Charles M. Vance, a former agent who married Gerald R. Ford's daughter, Susan, said that agents raising a bona fide security concern should be able to overrule "political, personal and protocol arguments" as to presidential movements. Instead, he said, decisions often were made by some White House staff member interested in "press exposure," "public impact" or a good camera angle.

Sen. Arlen Specter (R-Pa.), who expressed similar sentiments, has introduced a bill to create a presidential protection commission, which might try, among other things, to resolve the continuing conflict between the Secret Service and the White House about how much the president should mingle with the public.

The administration plans to start using photograph identification cards soon to help root out cheaters in the food-stamp program, although it is not known precisely how much fraud exists, witnesses told a House Agriculture subcommittee in a sometimes emotional hearing.

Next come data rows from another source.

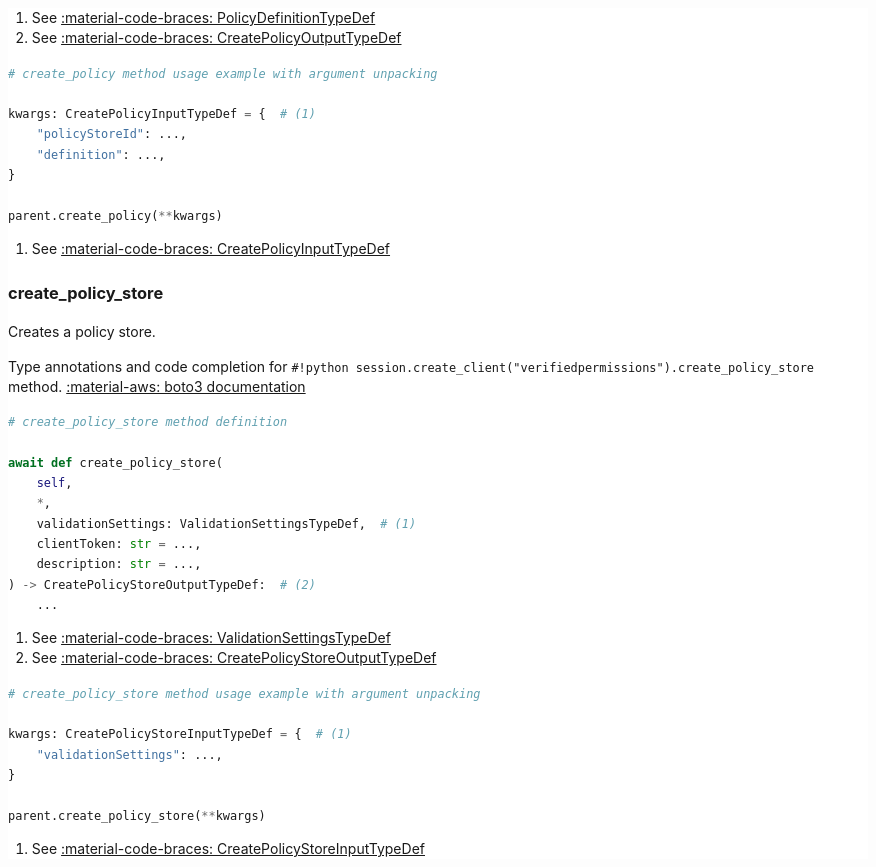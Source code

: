 1. See [:material-code-braces: PolicyDefinitionTypeDef](./type_defs.md#policydefinitiontypedef) 
2. See [:material-code-braces: CreatePolicyOutputTypeDef](./type_defs.md#createpolicyoutputtypedef) 


```python
# create_policy method usage example with argument unpacking

kwargs: CreatePolicyInputTypeDef = {  # (1)
    "policyStoreId": ...,
    "definition": ...,
}

parent.create_policy(**kwargs)
```

1. See [:material-code-braces: CreatePolicyInputTypeDef](./type_defs.md#createpolicyinputtypedef) 

### create\_policy\_store

Creates a policy store.

Type annotations and code completion for `#!python session.create_client("verifiedpermissions").create_policy_store` method.
[:material-aws: boto3 documentation](https://boto3.amazonaws.com/v1/documentation/api/latest/reference/services/verifiedpermissions/client/create_policy_store.html)

```python
# create_policy_store method definition

await def create_policy_store(
    self,
    *,
    validationSettings: ValidationSettingsTypeDef,  # (1)
    clientToken: str = ...,
    description: str = ...,
) -> CreatePolicyStoreOutputTypeDef:  # (2)
    ...
```

1. See [:material-code-braces: ValidationSettingsTypeDef](./type_defs.md#validationsettingstypedef) 
2. See [:material-code-braces: CreatePolicyStoreOutputTypeDef](./type_defs.md#createpolicystoreoutputtypedef) 


```python
# create_policy_store method usage example with argument unpacking

kwargs: CreatePolicyStoreInputTypeDef = {  # (1)
    "validationSettings": ...,
}

parent.create_policy_store(**kwargs)
```

1. See [:material-code-braces: CreatePolicyStoreInputTypeDef](./type_defs.md#createpolicystoreinputtypedef) 
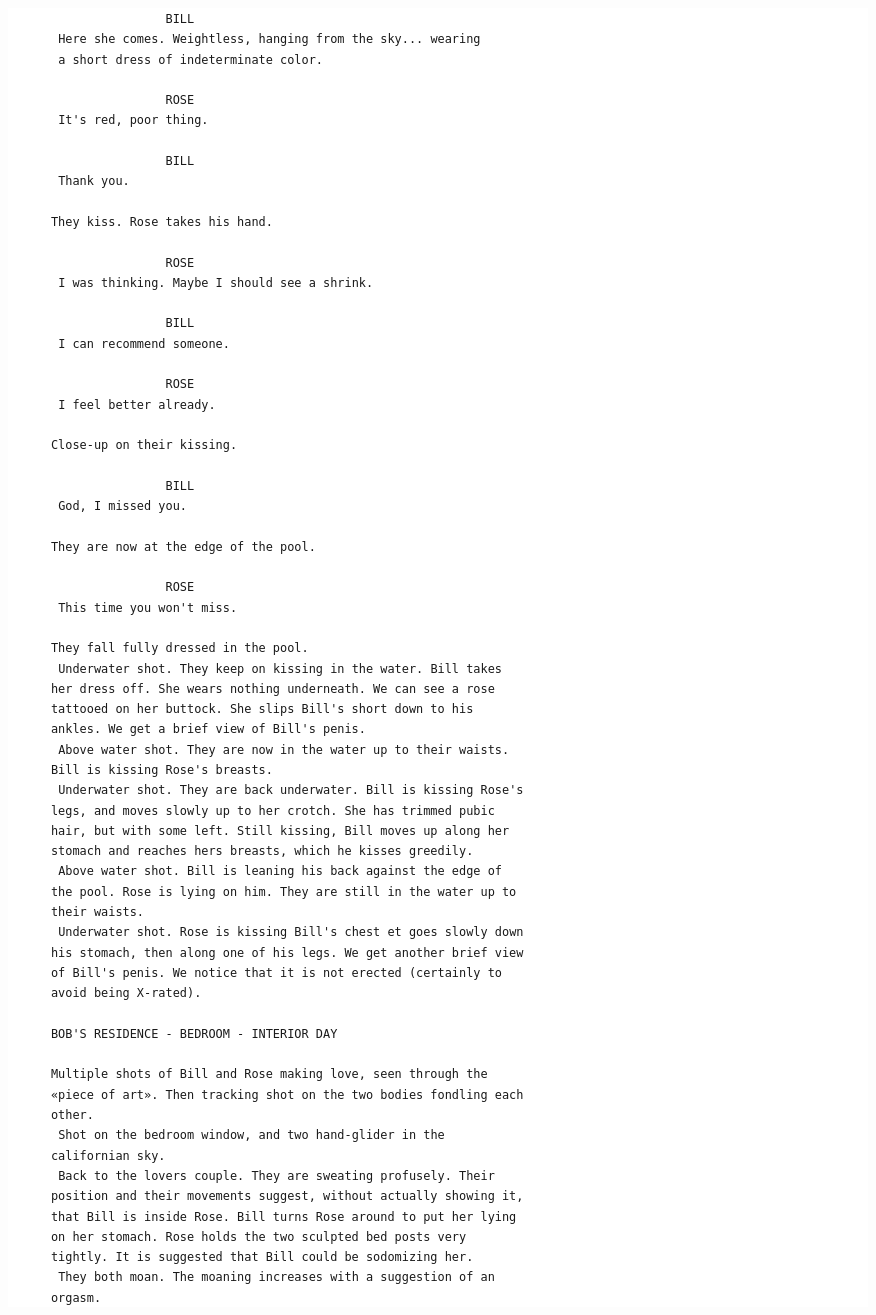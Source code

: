                          BILL
           Here she comes. Weightless, hanging from the sky... wearing
           a short dress of indeterminate color.
                         
                          ROSE
           It's red, poor thing.
                         
                          BILL
           Thank you.
                         
          They kiss. Rose takes his hand.
                         
                          ROSE
           I was thinking. Maybe I should see a shrink.
                         
                          BILL
           I can recommend someone.
                         
                          ROSE
           I feel better already.
                         
          Close-up on their kissing.
                         
                          BILL
           God, I missed you.
                         
          They are now at the edge of the pool.
                         
                          ROSE
           This time you won't miss.
                         
          They fall fully dressed in the pool.
           Underwater shot. They keep on kissing in the water. Bill takes
          her dress off. She wears nothing underneath. We can see a rose
          tattooed on her buttock. She slips Bill's short down to his
          ankles. We get a brief view of Bill's penis.
           Above water shot. They are now in the water up to their waists.
          Bill is kissing Rose's breasts.
           Underwater shot. They are back underwater. Bill is kissing Rose's
          legs, and moves slowly up to her crotch. She has trimmed pubic
          hair, but with some left. Still kissing, Bill moves up along her
          stomach and reaches hers breasts, which he kisses greedily.
           Above water shot. Bill is leaning his back against the edge of
          the pool. Rose is lying on him. They are still in the water up to
          their waists.
           Underwater shot. Rose is kissing Bill's chest et goes slowly down
          his stomach, then along one of his legs. We get another brief view
          of Bill's penis. We notice that it is not erected (certainly to
          avoid being X-rated).
                         
          BOB'S RESIDENCE - BEDROOM - INTERIOR DAY
                         
          Multiple shots of Bill and Rose making love, seen through the
          «piece of art». Then tracking shot on the two bodies fondling each
          other.
           Shot on the bedroom window, and two hand-glider in the
          californian sky.
           Back to the lovers couple. They are sweating profusely. Their
          position and their movements suggest, without actually showing it,
          that Bill is inside Rose. Bill turns Rose around to put her lying
          on her stomach. Rose holds the two sculpted bed posts very
          tightly. It is suggested that Bill could be sodomizing her.
           They both moan. The moaning increases with a suggestion of an
          orgasm.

Agriculture Department official John W. Bode said he hoped to institute the cards within a month, and added that the use of electronic funds transfer would do much to eliminate another problem: the theft of food stamps from the mails.

Subcommittee Chairman Frederick W. Richmond (D-N.Y.) said he favors, in addition, "first-endorser liability," meaning that the bank first processing the forms for food stamps would be held responsible for their misuse.

Putting their money where their politics are, two House aides to Rep. Henry J. Hyde (R-Ill.) have pledged to refuse the 4.8 percent pay raise due on Oct. 1, and are circulating a petition inviting their colleagues to do likewise. The sacrifice is designed to express "our confidence in the Reagan administration's economic recovery program," according to the letter, signed by legislative assistants Fran Westner and Nancy Short. The response? So far only "a lot of phone calls, most of them great," said Westner, "but some questioned our sanity or our IQ level."

Confronted with a ticklish issue, regulation of special-interest caucuses, the House Administration Committee yesterday chewed on the bullet in a time-tested fashion and appointed a committee to study the issue.